> Requirement: Look through the records below for the line with "This is illustrated" and the line with "In the results", then return those lines and all lines between, exactly.

(Stored data)
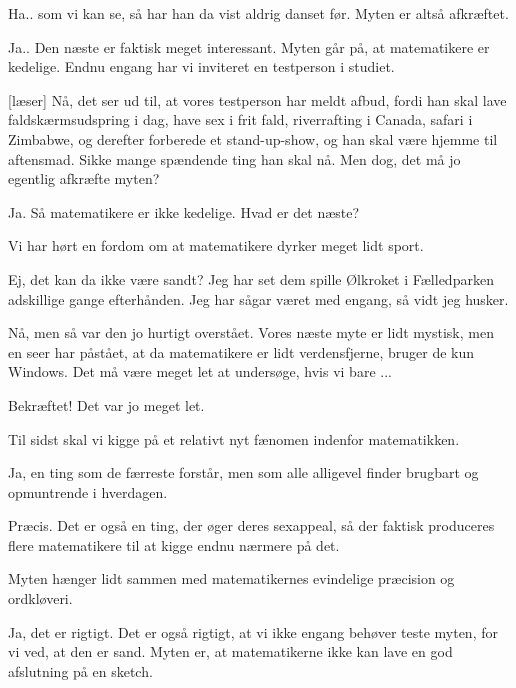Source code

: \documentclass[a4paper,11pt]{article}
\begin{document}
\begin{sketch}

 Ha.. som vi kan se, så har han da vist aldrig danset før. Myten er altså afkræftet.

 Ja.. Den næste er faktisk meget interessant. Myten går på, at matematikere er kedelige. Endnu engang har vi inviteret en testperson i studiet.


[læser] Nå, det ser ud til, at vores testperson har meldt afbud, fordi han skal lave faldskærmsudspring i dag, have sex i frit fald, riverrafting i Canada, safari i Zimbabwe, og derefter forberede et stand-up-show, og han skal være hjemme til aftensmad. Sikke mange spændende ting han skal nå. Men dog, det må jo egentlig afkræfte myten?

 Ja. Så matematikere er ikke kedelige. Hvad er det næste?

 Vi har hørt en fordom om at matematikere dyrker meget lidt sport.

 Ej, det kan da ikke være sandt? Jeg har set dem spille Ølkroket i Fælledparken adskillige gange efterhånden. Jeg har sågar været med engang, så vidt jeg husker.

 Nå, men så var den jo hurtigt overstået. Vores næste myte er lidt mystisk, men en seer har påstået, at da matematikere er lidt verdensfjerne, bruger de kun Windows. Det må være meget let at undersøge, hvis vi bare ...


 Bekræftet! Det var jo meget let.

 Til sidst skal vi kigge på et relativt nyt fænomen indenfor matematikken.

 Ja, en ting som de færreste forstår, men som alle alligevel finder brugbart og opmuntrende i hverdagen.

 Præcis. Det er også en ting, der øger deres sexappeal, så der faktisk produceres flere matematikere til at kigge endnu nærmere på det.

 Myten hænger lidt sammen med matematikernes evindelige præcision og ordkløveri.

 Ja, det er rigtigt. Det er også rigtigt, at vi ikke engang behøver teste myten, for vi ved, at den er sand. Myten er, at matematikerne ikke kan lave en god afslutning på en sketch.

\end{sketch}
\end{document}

---

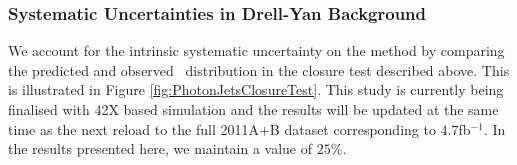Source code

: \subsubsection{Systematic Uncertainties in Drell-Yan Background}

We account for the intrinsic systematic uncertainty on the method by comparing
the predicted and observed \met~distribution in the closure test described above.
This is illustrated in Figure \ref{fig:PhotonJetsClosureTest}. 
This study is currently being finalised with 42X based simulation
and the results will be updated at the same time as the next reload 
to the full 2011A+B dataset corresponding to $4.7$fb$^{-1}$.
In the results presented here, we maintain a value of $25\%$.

--

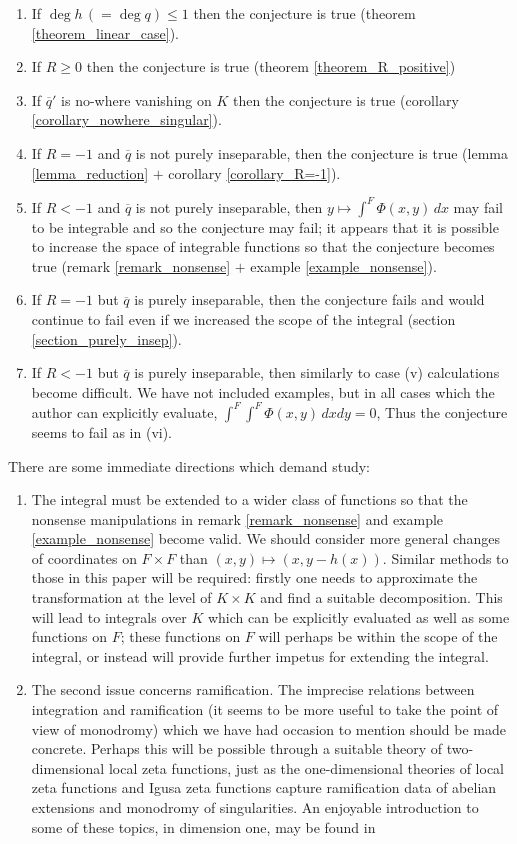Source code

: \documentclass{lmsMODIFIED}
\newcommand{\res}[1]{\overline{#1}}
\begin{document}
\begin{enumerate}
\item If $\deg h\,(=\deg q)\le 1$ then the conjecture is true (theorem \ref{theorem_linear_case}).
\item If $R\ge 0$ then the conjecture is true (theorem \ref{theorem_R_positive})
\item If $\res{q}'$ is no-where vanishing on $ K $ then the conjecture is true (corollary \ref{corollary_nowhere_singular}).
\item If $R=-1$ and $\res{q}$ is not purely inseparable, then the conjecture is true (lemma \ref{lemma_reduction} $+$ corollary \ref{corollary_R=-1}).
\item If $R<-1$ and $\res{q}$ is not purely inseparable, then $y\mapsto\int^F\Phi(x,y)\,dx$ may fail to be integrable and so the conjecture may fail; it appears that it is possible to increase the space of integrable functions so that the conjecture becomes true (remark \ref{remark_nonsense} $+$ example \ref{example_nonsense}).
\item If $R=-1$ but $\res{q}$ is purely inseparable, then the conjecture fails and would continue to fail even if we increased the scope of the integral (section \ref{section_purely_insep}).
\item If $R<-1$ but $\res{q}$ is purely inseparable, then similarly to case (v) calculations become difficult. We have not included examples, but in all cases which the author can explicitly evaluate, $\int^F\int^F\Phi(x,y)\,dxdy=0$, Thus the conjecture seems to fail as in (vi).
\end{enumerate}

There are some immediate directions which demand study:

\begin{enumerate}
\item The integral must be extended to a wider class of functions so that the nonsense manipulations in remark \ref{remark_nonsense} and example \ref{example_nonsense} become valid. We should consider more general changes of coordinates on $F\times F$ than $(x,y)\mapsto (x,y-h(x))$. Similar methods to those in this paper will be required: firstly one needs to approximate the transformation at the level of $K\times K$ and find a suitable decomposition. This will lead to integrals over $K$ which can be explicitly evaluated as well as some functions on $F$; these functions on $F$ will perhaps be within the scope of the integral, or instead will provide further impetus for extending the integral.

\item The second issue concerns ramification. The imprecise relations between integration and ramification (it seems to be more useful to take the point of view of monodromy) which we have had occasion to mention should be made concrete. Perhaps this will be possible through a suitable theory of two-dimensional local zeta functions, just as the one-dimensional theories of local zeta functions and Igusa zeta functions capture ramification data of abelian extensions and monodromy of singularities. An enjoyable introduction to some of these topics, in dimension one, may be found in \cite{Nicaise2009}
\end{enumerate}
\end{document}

> Answer to this exercise:
This is illustrated in Figure \ref{fig:PhotonJetsClosureTest}. 
This study is currently being finalised with 42X based simulation
and the results will be updated at the same time as the next reload 
to the full 2011A+B dataset corresponding to $4.7$fb$^{-1}$.
In the results presented here, we maintain a value of $25\%$.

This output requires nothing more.